しかし、待ち合わせ場所であるイザヤのパトロンの家に到着したときには、なぜかコナーはすでに出発した後。その理由は、セントルイスを襲ったコレラの流行。街に長居するのは危険だと判断し、コナーは先に進んでいました。

▲タッチの差ですれ違い……。アメリアは下唇をかみ切る勢いでコナーを心配してしまいます。

アメリアたちも早めに出発の準備を進めることになりますが、出迎えてくれたイザヤのパトロンであるラルフを見たアメリアは彼に一目惚れ!思わず求婚してしまいます。

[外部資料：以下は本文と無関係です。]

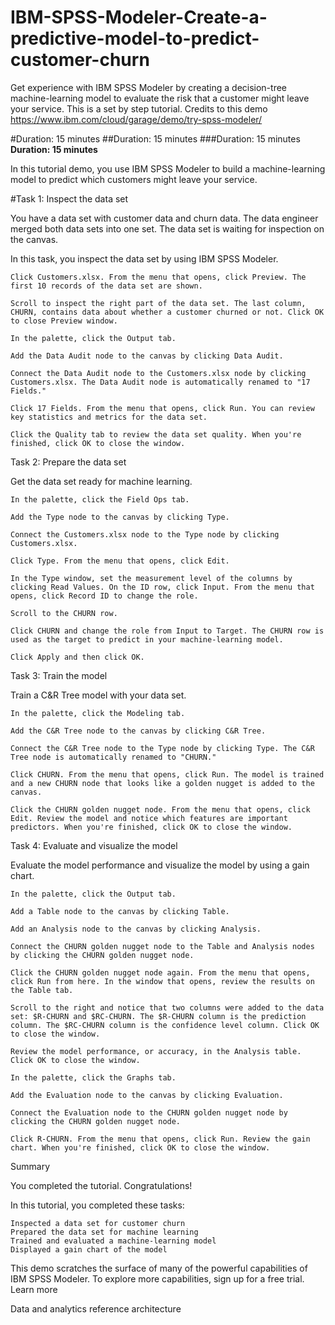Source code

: # IBM-SPSS-Modeler-Create-a-predictive-model-to-predict-customer-churn
Get experience with IBM SPSS Modeler by creating a decision-tree machine-learning model to evaluate the risk that a customer might leave your service. This is a set by step tutorial. Credits to this demo https://www.ibm.com/cloud/garage/demo/try-spss-modeler/

#Duration: 15 minutes
##Duration: 15 minutes
###Duration: 15 minutes
**Duration: 15 minutes**

In this tutorial demo, you use IBM SPSS Modeler to build a machine-learning model to predict which customers might leave your service.

#Task 1: Inspect the data set

You have a data set with customer data and churn data. The data engineer merged both data sets into one set. The data set is waiting for inspection on the canvas.

In this task, you inspect the data set by using IBM SPSS Modeler.

    Click Customers.xlsx. From the menu that opens, click Preview. The first 10 records of the data set are shown.

    Scroll to inspect the right part of the data set. The last column, CHURN, contains data about whether a customer churned or not. Click OK to close Preview window.

    In the palette, click the Output tab.

    Add the Data Audit node to the canvas by clicking Data Audit.

    Connect the Data Audit node to the Customers.xlsx node by clicking Customers.xlsx. The Data Audit node is automatically renamed to "17 Fields."

    Click 17 Fields. From the menu that opens, click Run. You can review key statistics and metrics for the data set.

    Click the Quality tab to review the data set quality. When you're finished, click OK to close the window.

Task 2: Prepare the data set

Get the data set ready for machine learning.

    In the palette, click the Field Ops tab.

    Add the Type node to the canvas by clicking Type.

    Connect the Customers.xlsx node to the Type node by clicking Customers.xlsx.

    Click Type. From the menu that opens, click Edit.

    In the Type window, set the measurement level of the columns by clicking Read Values. On the ID row, click Input. From the menu that opens, click Record ID to change the role.

    Scroll to the CHURN row.

    Click CHURN and change the role from Input to Target. The CHURN row is used as the target to predict in your machine-learning model.

    Click Apply and then click OK.

Task 3: Train the model

Train a C&R Tree model with your data set.

    In the palette, click the Modeling tab.

    Add the C&R Tree node to the canvas by clicking C&R Tree.

    Connect the C&R Tree node to the Type node by clicking Type. The C&R Tree node is automatically renamed to "CHURN."

    Click CHURN. From the menu that opens, click Run. The model is trained and a new CHURN node that looks like a golden nugget is added to the canvas.

    Click the CHURN golden nugget node. From the menu that opens, click Edit. Review the model and notice which features are important predictors. When you're finished, click OK to close the window.

Task 4: Evaluate and visualize the model

Evaluate the model performance and visualize the model by using a gain chart.

    In the palette, click the Output tab.

    Add a Table node to the canvas by clicking Table.

    Add an Analysis node to the canvas by clicking Analysis.

    Connect the CHURN golden nugget node to the Table and Analysis nodes by clicking the CHURN golden nugget node.

    Click the CHURN golden nugget node again. From the menu that opens, click Run from here. In the window that opens, review the results on the Table tab.

    Scroll to the right and notice that two columns were added to the data set: $R-CHURN and $RC-CHURN. The $R-CHURN column is the prediction column. The $RC-CHURN column is the confidence level column. Click OK to close the window.

    Review the model performance, or accuracy, in the Analysis table. Click OK to close the window.

    In the palette, click the Graphs tab.

    Add the Evaluation node to the canvas by clicking Evaluation.

    Connect the Evaluation node to the CHURN golden nugget node by clicking the CHURN golden nugget node.

    Click R-CHURN. From the menu that opens, click Run. Review the gain chart. When you're finished, click OK to close the window.

Summary

You completed the tutorial. Congratulations!

In this tutorial, you completed these tasks:

    Inspected a data set for customer churn
    Prepared the data set for machine learning
    Trained and evaluated a machine-learning model
    Displayed a gain chart of the model

This demo scratches the surface of many of the powerful capabilities of IBM SPSS Modeler. To explore more capabilities, sign up for a free trial.
Learn more

Data and analytics reference architecture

それもそのはず、ラルフはイケメンで優しく、さらに財力もあるという完璧人間だったのです。

▲出会って5秒で即求婚。こんな時でも判断の早いアメリア。そして普通に面食いなのでした。

そんなラルフの自宅で旅支度を進めていたある日、アメリアたちの目の前でラルフが突然倒れてしまいます!

▲嘔吐とともに倒れたラルフ。コレラに感染してしまったのでしょうか……?
Check!⇒コレラとは?

細菌性の感染症。数時間〜5日の潜伏期間を経て突然発症する。1849年にセントルイスで大流行し、人口の1割もの死者が出た。

……というわけで、コミックDAYSでは、このお話の続きから本編がスタートします!

ここまでのアメリアとコナーが旅した道のりをざっくりとまとめましたので、こちらをご覧ください!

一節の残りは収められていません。